===== DATA SHOWN =====
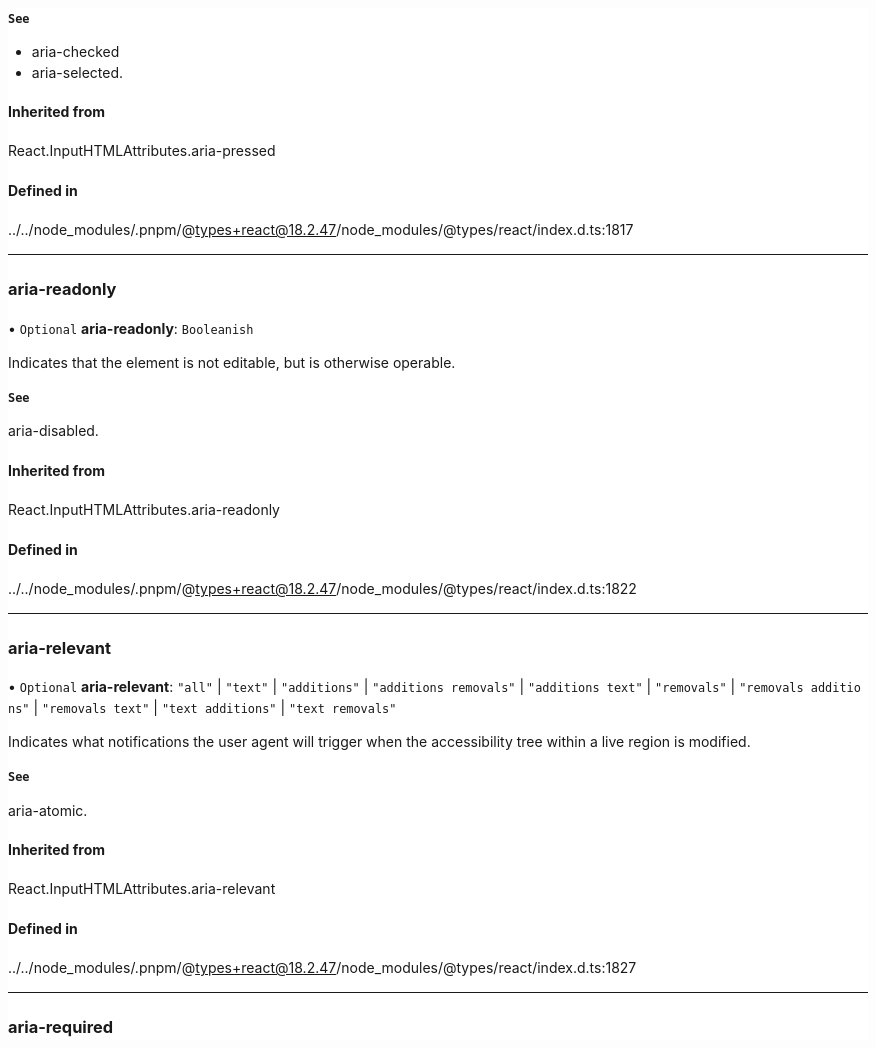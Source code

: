 **`See`**

 - aria-checked
 - aria-selected.

#### Inherited from

React.InputHTMLAttributes.aria-pressed

#### Defined in

../../node_modules/.pnpm/@types+react@18.2.47/node_modules/@types/react/index.d.ts:1817

___

### aria-readonly

• `Optional` **aria-readonly**: `Booleanish`

Indicates that the element is not editable, but is otherwise operable.

**`See`**

aria-disabled.

#### Inherited from

React.InputHTMLAttributes.aria-readonly

#### Defined in

../../node_modules/.pnpm/@types+react@18.2.47/node_modules/@types/react/index.d.ts:1822

___

### aria-relevant

• `Optional` **aria-relevant**: ``"all"`` \| ``"text"`` \| ``"additions"`` \| ``"additions removals"`` \| ``"additions text"`` \| ``"removals"`` \| ``"removals additions"`` \| ``"removals text"`` \| ``"text additions"`` \| ``"text removals"``

Indicates what notifications the user agent will trigger when the accessibility tree within a live region is modified.

**`See`**

aria-atomic.

#### Inherited from

React.InputHTMLAttributes.aria-relevant

#### Defined in

../../node_modules/.pnpm/@types+react@18.2.47/node_modules/@types/react/index.d.ts:1827

___

### aria-required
=====
Please reproduce, word for word, every line from the line with "- aria-selected." to the final line above, including both ends.

 - aria-selected.

#### Inherited from

React.InputHTMLAttributes.aria-pressed

#### Defined in

../../node_modules/.pnpm/@types+react@18.2.47/node_modules/@types/react/index.d.ts:1817

___

### aria-readonly

• `Optional` **aria-readonly**: `Booleanish`

Indicates that the element is not editable, but is otherwise operable.

**`See`**

aria-disabled.

#### Inherited from

React.InputHTMLAttributes.aria-readonly

#### Defined in

../../node_modules/.pnpm/@types+react@18.2.47/node_modules/@types/react/index.d.ts:1822

___

### aria-relevant

• `Optional` **aria-relevant**: ``"all"`` \| ``"text"`` \| ``"additions"`` \| ``"additions removals"`` \| ``"additions text"`` \| ``"removals"`` \| ``"removals additions"`` \| ``"removals text"`` \| ``"text additions"`` \| ``"text removals"``

Indicates what notifications the user agent will trigger when the accessibility tree within a live region is modified.

**`See`**

aria-atomic.

#### Inherited from

React.InputHTMLAttributes.aria-relevant

#### Defined in

../../node_modules/.pnpm/@types+react@18.2.47/node_modules/@types/react/index.d.ts:1827

___

### aria-required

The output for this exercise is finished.